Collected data
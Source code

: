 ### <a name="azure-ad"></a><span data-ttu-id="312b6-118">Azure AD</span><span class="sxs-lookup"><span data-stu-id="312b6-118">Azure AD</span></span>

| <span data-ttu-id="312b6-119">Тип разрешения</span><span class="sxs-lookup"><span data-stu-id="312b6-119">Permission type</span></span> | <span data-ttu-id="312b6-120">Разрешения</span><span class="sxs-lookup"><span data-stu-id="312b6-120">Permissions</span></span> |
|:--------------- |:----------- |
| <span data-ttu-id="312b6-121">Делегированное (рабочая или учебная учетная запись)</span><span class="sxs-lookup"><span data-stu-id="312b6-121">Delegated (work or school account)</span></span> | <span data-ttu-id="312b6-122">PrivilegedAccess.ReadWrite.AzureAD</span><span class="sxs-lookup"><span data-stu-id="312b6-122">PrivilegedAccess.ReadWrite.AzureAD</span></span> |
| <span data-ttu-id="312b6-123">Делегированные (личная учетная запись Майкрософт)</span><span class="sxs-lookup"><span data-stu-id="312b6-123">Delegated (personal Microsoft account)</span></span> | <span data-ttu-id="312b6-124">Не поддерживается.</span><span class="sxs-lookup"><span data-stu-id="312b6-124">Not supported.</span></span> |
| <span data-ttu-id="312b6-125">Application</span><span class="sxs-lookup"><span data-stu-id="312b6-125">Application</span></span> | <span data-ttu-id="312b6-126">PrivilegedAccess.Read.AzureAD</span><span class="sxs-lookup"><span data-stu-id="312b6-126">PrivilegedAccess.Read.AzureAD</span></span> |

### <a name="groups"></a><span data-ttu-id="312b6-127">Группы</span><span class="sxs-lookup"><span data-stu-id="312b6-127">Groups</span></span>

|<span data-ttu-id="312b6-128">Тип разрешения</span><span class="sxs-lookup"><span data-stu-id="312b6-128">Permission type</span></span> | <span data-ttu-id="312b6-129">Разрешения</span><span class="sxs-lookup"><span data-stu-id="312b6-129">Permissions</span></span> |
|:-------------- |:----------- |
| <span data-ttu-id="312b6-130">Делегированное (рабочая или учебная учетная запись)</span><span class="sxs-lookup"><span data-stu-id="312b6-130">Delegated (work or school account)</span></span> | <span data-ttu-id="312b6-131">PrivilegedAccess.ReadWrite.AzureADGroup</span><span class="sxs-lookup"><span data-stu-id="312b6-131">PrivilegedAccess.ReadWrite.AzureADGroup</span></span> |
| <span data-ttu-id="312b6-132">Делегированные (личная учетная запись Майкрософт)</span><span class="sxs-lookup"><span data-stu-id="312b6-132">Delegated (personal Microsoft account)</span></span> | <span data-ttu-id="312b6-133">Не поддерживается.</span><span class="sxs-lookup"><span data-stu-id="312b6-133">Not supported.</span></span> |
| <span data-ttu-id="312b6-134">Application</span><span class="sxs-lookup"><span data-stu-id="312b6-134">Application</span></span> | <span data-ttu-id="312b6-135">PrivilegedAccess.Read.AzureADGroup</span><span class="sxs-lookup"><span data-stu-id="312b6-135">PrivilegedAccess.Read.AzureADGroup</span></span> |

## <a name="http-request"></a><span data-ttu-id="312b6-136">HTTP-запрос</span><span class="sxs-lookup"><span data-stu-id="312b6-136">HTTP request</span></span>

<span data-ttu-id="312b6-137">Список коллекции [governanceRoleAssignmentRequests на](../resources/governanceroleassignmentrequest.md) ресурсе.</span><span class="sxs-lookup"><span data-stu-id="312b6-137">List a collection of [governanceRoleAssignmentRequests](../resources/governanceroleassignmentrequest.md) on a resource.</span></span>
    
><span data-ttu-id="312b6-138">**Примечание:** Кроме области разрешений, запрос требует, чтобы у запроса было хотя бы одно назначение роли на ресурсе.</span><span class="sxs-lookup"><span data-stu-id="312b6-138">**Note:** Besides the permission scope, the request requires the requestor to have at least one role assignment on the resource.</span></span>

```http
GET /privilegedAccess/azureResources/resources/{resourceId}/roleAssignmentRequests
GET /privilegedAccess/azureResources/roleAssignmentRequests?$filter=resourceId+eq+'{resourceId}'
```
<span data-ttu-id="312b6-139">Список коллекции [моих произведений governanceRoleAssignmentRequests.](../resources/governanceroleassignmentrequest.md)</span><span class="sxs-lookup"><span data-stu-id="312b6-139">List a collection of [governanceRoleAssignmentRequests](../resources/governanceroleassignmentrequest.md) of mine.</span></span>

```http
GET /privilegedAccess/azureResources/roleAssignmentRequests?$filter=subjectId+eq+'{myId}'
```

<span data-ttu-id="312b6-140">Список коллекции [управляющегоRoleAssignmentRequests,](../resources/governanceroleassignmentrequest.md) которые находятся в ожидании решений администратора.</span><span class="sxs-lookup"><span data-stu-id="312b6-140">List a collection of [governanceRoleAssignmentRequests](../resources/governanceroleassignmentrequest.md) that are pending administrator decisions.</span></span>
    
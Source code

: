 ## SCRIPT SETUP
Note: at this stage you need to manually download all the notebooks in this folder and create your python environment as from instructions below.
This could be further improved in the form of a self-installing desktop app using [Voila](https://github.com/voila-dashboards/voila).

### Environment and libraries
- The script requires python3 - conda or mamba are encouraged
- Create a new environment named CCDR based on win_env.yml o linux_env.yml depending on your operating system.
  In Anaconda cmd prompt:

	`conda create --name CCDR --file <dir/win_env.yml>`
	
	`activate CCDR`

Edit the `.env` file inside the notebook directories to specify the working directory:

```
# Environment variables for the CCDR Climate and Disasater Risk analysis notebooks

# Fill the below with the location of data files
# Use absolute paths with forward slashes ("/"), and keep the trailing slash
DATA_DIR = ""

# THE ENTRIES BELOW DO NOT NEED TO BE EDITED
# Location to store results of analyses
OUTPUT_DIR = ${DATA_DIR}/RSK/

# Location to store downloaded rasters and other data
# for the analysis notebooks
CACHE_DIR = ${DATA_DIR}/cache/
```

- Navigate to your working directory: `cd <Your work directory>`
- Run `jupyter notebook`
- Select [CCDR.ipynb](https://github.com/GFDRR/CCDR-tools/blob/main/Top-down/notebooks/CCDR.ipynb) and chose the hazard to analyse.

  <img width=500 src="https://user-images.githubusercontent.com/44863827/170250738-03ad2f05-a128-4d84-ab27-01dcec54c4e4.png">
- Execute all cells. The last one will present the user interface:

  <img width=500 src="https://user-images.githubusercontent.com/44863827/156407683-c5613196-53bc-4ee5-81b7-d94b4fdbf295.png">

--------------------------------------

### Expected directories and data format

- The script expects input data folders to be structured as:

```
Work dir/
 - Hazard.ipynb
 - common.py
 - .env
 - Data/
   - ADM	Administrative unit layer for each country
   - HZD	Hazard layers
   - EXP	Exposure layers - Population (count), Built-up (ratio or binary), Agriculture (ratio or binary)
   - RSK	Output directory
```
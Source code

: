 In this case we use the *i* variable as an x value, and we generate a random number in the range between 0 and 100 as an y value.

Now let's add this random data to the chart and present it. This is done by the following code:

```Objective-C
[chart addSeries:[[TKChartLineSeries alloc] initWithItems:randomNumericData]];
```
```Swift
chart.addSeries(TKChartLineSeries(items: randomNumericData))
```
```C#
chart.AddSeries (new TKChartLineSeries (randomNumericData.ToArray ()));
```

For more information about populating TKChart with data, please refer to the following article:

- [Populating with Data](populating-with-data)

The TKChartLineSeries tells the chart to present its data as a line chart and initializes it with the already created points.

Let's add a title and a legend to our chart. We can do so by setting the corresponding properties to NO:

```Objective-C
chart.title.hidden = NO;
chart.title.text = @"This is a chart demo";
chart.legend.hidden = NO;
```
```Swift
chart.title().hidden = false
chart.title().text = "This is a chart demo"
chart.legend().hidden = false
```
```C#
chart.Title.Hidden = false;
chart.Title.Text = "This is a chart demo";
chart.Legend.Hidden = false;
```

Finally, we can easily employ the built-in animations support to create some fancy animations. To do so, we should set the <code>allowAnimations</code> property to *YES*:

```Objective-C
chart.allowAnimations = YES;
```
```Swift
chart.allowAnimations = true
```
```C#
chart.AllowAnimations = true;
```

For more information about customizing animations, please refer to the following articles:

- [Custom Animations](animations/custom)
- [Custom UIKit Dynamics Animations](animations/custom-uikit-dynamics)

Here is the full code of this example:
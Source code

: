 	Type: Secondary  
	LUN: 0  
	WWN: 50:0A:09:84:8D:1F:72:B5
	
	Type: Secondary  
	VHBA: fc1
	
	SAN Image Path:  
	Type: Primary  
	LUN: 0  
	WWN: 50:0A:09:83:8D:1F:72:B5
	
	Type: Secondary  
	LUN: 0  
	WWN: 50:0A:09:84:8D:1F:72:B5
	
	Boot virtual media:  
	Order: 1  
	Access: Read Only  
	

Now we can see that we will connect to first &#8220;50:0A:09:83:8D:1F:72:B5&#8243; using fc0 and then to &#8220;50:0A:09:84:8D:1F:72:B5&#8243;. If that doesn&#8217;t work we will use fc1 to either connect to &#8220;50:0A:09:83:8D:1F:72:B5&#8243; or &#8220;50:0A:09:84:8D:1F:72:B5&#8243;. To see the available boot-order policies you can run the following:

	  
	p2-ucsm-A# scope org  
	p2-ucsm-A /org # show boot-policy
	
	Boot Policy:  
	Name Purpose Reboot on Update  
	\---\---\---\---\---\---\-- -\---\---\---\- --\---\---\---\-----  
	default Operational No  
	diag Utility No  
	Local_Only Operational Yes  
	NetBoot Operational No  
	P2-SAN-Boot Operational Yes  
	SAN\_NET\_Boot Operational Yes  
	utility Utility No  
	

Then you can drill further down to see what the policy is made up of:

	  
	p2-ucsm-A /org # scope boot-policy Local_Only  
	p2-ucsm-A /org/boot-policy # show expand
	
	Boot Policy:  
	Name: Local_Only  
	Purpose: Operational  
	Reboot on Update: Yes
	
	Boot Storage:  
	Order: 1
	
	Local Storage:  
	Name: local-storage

→ Task brief
Take every line above that includes the string "working" and return it.

→ Response for this exercise
Edit the `.env` file inside the notebook directories to specify the working directory:
- Navigate to your working directory: `cd <Your work directory>`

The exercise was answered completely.